**Description of the task**
In the listing below, find every line containing "should" and copy it out.

**Input data**
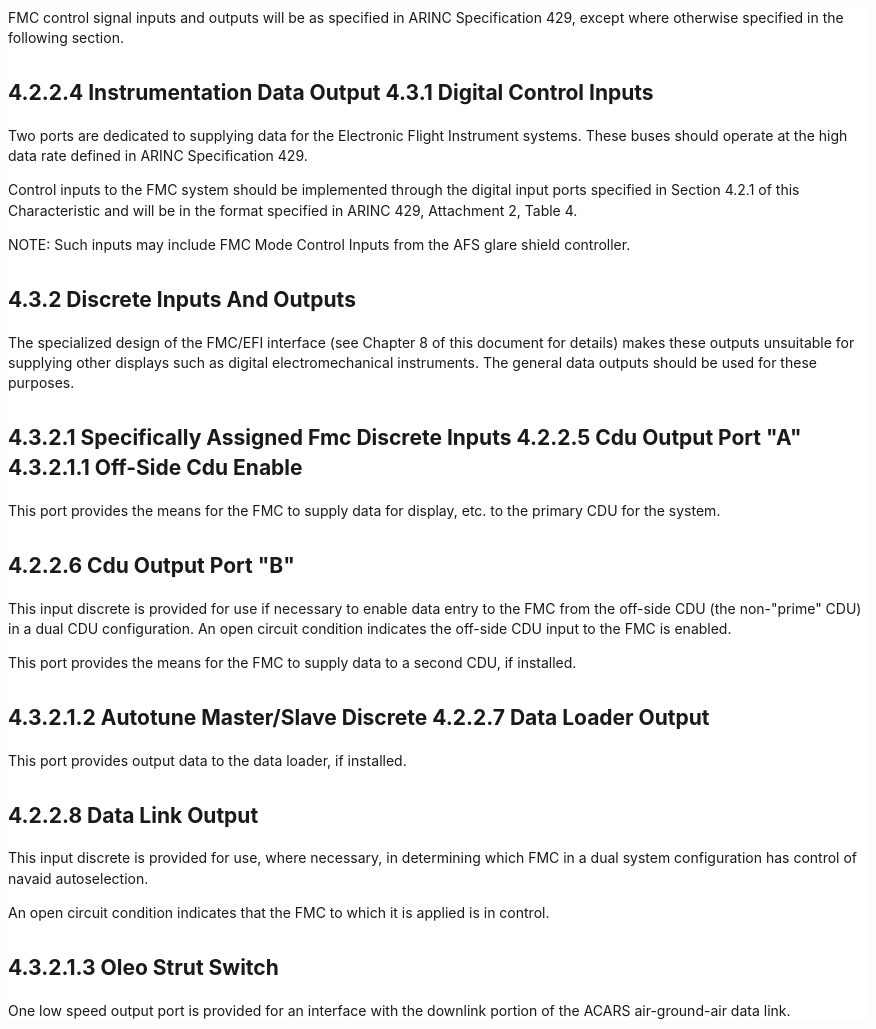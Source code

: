 FMC control signal inputs and outputs will be as specified in ARINC Specification 429, except where otherwise specified in the following section.

## 4.2.2.4 Instrumentation Data Output 4.3.1 Digital Control Inputs

Two ports are dedicated to supplying data for the Electronic Flight Instrument systems. These buses should operate at the high data rate defined in ARINC
Specification 429.

Control inputs to the FMC system should be implemented through the digital input ports specified in Section 4.2.1 of this Characteristic and will be in the format specified in ARINC 429, Attachment 2, Table 4.

NOTE: Such inputs may include FMC Mode Control Inputs from the AFS glare shield controller.

## 4.3.2 Discrete Inputs And Outputs

The specialized design of the FMC/EFI interface (see Chapter 8 of this document for details) makes these outputs unsuitable for supplying other displays such as digital electromechanical instruments. The general data outputs should be used for these purposes.

## 4.3.2.1 Specifically Assigned Fmc Discrete Inputs 4.2.2.5 Cdu Output Port "A" 4.3.2.1.1 Off-Side Cdu Enable

This port provides the means for the FMC to supply data for display, etc. to the primary CDU for the system.

## 4.2.2.6 Cdu Output Port "B"

This input discrete is provided for use if necessary to enable data entry to the FMC from the off-side CDU (the non-"prime" CDU) in a dual CDU configuration. An open circuit condition indicates the off-side CDU input to the FMC is enabled.

This port provides the means for the FMC to supply data to a second CDU, if installed.

## 4.3.2.1.2 Autotune Master/Slave Discrete 4.2.2.7 Data Loader Output

This port provides output data to the data loader, if installed.

## 4.2.2.8 Data Link Output

This input discrete is provided for use, where necessary, in determining which FMC in a dual system configuration has control of navaid autoselection.

An open circuit condition indicates that the FMC to which it is applied is in control.

## 4.3.2.1.3 Oleo Strut Switch

One low speed output port is provided for an interface with the downlink portion of the ACARS air-ground-air data link.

**Solution for this problem**
Two ports are dedicated to supplying data for the Electronic Flight Instrument systems. These buses should operate at the high data rate defined in ARINC
Control inputs to the FMC system should be implemented through the digital input ports specified in Section 4.2.1 of this Characteristic and will be in the format specified in ARINC 429, Attachment 2, Table 4.
The specialized design of the FMC/EFI interface (see Chapter 8 of this document for details) makes these outputs unsuitable for supplying other displays such as digital electromechanical instruments. The general data outputs should be used for these purposes.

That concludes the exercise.